The images in this book span the seasons, showing scenes of farm life at each time of the year and how these activities shape the lives of his subjects. Many of them are living as their parents and grandparents did, in close knit communities bound by heritage, kinship, and faith. Set against the breathtaking backdrop of the Appalachian Mountains, over one hundred timeless black and white photographs provide a window onto a world that is quickly fading. Portraits of people in their homes and at work in the fields illuminate the richness and rhythms of everyday life.

A companion to The Face of Appalachia, this book, also printed by Mondadori Publishing in Italy, has 100 black-and-white images, reproduced in duotone for optimum quality.

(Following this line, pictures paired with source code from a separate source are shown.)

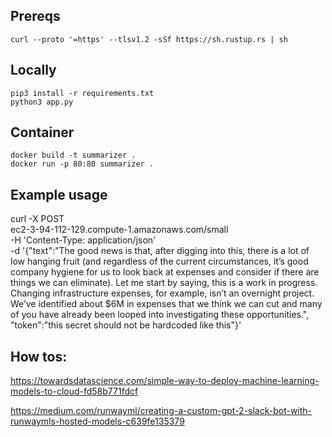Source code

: ## Prereqs
	curl --proto '=https' --tlsv1.2 -sSf https://sh.rustup.rs | sh

## Locally
	pip3 install -r requirements.txt
	python3 app.py


## Container
	docker build -t summarizer .
	docker run -p 80:80 summarizer .

## Example usage

curl -X POST   \
 ec2-3-94-112-129.compute-1.amazonaws.com/small  \
-H 'Content-Type: application/json' \
-d '{"text":"The good news is that, after digging into this, there is a lot of low hanging fruit (and regardless of the current circumstances, it’s good company hygiene for us to look back at expenses and consider if there are things we can eliminate). Let me start by saying, this is a work in progress. Changing infrastructure expenses, for example, isn’t an overnight project. We’ve identified about $6M in expenses that we think we can cut and many of you have already been looped into investigating these opportunities.", "token":"this secret should not be hardcoded like this"}'

## How tos:

https://towardsdatascience.com/simple-way-to-deploy-machine-learning-models-to-cloud-fd58b771fdcf

https://medium.com/runwayml/creating-a-custom-gpt-2-slack-bot-with-runwaymls-hosted-models-c639fe135379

The photographs are complimented by oral histories derived from conversations between the photographer and his subjects. This union of photography and text honors the heritage, humor, and wisdom of these genuine and hardworking people, and captures a culture that most people will never experience firsthand, and allows readers to learn more about Appalachian culture.

The 160 page book (ISBN 978-0-393-06267-0) includes a Foreword by author and educator John Ehle and is available in 3 editions: Trade Hardback, Limited Edition, and Special Edition. Signed copies are available through Barnwell Photography. A traveling exhibit, containing thirty images and accompanying text panels from this book, is available to galleries, schools, and museums.

"All them days is gone, and in some ways that was the good old days. You had no money, but you wasn't going nowhere, so what did you need with money? You didn’t have no electricity, no light bill to pay. You had your cows, milk, butter; you had your hogs, eggs, chickens, and the horse if you wanted to go anywhere. You had to buy a little coffee, sugar, baking powder, soda, or salt, if you wanted, and that’s it. The rest of it, either you didn’t have it or you didn’t need it. I wouldn’t swap the way I was raised for anything, you name it. The only thing that we had plenty of was love. My mom and dad, they cared. They done the best they could do and that was good enough for me." -Harold Garrison (Oral History excerpt)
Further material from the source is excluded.